Stored data entries:

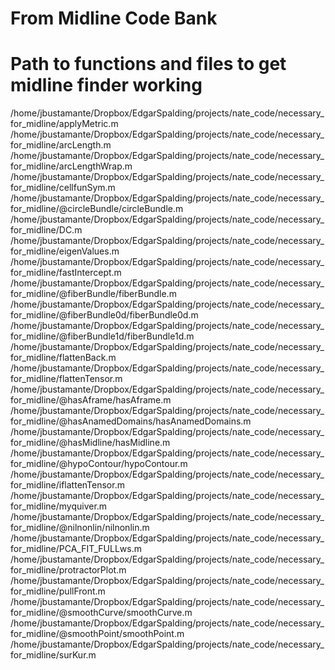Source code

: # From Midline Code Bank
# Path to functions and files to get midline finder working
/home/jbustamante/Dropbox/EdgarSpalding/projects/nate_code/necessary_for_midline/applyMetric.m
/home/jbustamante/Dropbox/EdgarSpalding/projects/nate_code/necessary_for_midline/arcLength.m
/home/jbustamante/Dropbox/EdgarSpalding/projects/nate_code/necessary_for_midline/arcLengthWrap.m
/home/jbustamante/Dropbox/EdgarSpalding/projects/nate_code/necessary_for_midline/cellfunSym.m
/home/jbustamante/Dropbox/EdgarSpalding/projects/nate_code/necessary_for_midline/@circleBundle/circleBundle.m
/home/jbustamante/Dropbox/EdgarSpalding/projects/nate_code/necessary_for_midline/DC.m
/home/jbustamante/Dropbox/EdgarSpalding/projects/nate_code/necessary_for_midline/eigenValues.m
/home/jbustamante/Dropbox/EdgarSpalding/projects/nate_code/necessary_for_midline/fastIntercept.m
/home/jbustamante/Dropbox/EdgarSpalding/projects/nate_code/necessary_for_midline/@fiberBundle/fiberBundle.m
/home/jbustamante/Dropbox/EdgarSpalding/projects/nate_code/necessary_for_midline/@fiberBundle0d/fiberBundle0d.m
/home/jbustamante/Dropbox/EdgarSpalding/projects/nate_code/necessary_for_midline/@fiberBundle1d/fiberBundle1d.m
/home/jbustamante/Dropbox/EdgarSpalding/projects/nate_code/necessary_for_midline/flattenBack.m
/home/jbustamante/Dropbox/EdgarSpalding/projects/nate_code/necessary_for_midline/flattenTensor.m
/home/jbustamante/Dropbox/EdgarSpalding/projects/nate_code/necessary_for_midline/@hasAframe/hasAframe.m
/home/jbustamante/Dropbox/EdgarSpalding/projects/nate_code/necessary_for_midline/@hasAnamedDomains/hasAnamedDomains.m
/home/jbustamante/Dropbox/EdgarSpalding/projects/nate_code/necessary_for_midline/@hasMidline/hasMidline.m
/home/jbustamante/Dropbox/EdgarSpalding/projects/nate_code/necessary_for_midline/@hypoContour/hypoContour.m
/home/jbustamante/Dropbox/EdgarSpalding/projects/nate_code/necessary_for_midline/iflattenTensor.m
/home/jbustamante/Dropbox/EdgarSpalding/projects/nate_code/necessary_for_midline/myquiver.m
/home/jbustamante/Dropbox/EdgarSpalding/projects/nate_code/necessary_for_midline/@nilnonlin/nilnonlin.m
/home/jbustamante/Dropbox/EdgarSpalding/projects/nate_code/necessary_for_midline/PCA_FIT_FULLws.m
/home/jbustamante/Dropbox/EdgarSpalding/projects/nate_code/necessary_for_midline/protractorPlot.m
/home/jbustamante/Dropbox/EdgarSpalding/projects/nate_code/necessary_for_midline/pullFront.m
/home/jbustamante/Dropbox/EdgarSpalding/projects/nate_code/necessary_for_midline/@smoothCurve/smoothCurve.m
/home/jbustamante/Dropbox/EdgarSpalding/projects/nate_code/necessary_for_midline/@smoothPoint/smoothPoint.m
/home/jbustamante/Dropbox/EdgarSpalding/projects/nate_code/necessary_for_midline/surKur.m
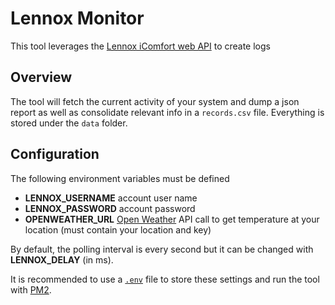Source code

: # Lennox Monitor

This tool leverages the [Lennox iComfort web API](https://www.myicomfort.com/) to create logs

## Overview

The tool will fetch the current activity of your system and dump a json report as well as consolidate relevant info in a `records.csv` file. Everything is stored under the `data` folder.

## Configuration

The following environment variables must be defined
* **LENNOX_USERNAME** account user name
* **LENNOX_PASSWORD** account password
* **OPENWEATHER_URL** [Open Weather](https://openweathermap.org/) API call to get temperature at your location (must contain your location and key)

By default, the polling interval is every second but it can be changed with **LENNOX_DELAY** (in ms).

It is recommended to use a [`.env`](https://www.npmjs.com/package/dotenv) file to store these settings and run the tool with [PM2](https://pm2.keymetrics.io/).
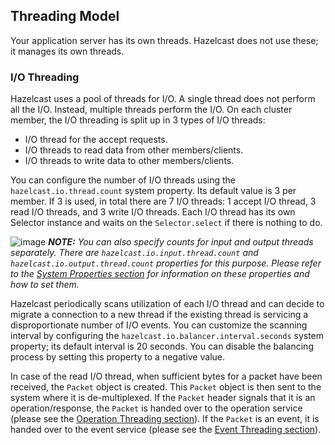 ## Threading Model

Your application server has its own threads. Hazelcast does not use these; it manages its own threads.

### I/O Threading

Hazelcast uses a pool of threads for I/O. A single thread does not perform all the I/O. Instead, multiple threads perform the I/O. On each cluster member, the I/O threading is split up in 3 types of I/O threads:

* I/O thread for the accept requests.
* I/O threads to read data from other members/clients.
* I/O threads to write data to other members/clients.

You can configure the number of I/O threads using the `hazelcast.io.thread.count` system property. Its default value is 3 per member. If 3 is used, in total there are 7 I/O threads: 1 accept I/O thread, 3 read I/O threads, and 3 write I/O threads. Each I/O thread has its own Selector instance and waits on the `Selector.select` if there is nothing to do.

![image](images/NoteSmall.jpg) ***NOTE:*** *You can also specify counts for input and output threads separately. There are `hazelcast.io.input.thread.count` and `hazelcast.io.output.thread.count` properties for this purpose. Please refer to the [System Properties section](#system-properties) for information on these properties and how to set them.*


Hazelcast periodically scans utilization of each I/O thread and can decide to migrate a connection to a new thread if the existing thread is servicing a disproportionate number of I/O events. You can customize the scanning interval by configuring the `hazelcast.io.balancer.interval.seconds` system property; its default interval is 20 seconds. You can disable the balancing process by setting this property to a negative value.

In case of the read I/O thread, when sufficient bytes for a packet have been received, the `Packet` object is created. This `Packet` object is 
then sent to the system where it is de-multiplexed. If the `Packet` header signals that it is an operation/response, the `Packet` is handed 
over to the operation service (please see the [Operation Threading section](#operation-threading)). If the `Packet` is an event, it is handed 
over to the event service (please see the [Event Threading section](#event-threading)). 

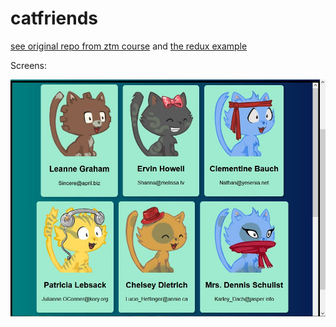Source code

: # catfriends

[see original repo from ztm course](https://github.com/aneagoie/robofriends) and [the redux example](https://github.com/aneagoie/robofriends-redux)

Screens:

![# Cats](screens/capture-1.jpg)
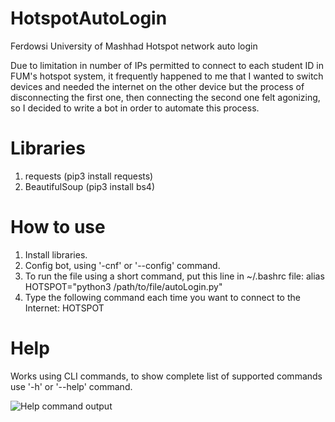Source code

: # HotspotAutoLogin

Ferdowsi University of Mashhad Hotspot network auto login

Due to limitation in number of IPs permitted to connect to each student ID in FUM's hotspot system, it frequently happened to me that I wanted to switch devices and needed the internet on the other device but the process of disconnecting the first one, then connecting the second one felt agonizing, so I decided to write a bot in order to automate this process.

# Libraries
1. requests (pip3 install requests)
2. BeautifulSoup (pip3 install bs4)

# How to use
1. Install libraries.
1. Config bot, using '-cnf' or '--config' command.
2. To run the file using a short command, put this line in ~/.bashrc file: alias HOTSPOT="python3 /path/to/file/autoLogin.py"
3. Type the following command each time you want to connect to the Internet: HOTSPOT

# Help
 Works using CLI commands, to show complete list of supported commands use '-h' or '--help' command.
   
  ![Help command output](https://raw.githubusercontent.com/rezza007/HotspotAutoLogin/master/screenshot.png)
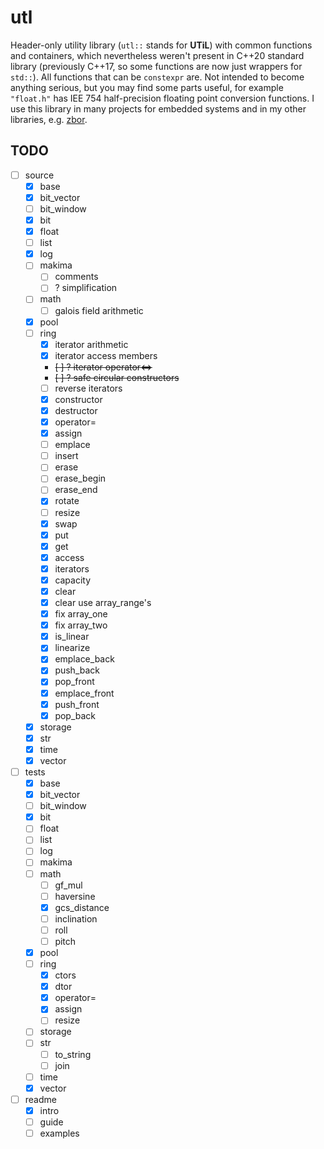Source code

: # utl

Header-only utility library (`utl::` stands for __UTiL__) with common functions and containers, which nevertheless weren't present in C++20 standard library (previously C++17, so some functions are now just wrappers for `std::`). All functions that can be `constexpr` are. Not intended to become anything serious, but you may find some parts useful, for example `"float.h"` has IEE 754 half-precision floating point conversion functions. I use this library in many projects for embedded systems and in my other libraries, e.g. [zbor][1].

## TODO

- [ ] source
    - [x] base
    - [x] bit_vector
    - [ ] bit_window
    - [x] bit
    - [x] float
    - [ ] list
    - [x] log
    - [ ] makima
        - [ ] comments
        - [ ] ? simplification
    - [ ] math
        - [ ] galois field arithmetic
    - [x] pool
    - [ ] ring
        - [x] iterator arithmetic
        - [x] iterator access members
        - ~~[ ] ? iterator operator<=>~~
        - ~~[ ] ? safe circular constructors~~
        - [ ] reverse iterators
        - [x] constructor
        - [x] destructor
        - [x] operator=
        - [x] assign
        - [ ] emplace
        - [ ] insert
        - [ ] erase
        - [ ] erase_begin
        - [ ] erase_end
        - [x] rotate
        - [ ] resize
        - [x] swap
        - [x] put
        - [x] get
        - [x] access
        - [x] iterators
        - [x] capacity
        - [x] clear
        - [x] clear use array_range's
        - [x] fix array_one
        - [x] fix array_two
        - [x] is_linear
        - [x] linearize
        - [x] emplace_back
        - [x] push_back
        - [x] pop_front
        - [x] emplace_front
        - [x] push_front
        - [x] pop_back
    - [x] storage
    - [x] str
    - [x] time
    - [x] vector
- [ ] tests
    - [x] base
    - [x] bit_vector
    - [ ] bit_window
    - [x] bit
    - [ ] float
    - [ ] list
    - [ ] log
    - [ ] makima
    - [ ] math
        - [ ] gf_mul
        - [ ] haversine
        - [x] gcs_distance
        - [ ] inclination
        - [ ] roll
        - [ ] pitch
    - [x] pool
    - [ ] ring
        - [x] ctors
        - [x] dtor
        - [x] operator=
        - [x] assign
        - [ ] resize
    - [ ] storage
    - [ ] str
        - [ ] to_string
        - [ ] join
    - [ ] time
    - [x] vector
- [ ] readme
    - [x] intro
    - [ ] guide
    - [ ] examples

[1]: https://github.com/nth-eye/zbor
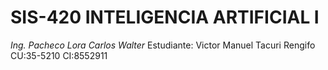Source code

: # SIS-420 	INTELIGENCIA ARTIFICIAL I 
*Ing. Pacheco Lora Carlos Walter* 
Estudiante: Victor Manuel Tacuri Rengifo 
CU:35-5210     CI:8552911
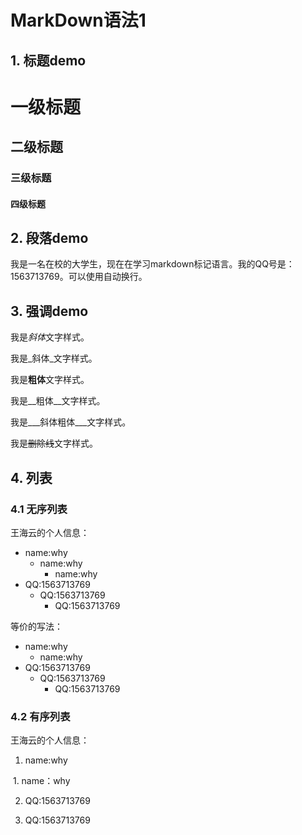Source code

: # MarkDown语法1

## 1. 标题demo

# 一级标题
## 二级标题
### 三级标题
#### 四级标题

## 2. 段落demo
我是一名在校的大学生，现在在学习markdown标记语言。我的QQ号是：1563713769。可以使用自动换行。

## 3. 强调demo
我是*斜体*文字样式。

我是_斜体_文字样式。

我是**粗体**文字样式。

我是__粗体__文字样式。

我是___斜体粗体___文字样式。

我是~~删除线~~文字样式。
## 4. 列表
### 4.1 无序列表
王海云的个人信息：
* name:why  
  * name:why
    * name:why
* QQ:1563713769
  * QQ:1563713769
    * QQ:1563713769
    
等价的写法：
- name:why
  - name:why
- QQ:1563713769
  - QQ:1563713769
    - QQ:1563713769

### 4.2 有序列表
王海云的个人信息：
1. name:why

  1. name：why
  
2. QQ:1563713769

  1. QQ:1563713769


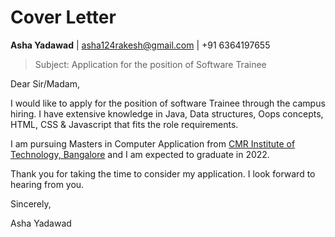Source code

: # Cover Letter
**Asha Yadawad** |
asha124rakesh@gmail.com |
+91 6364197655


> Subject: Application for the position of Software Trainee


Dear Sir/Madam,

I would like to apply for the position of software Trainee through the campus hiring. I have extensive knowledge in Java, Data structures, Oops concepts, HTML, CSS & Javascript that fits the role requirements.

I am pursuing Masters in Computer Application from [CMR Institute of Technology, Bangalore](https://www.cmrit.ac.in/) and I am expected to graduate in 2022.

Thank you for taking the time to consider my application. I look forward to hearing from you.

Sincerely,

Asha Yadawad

## What needs to be done
From the data above, retype only the lines starting with the line with "Lora Carlos Walter*" and going on through the line with "1. name:why", exactly, leaving out the pictures.

## Exercise output
*Ing. Pacheco Lora Carlos Walter* 
Estudiante: Victor Manuel Tacuri Rengifo 
CU:35-5210     CI:8552911
Source code

: # MarkDown语法1

## 1. 标题demo

# 一级标题
## 二级标题
### 三级标题
#### 四级标题

## 2. 段落demo
我是一名在校的大学生，现在在学习markdown标记语言。我的QQ号是：1563713769。可以使用自动换行。

## 3. 强调demo
我是*斜体*文字样式。

我是_斜体_文字样式。

我是**粗体**文字样式。

我是__粗体__文字样式。

我是___斜体粗体___文字样式。

我是~~删除线~~文字样式。
## 4. 列表
### 4.1 无序列表
王海云的个人信息：
* name:why  
  * name:why
    * name:why
* QQ:1563713769
  * QQ:1563713769
    * QQ:1563713769
    
等价的写法：
- name:why
  - name:why
- QQ:1563713769
  - QQ:1563713769
    - QQ:1563713769

### 4.2 有序列表
王海云的个人信息：
1. name:why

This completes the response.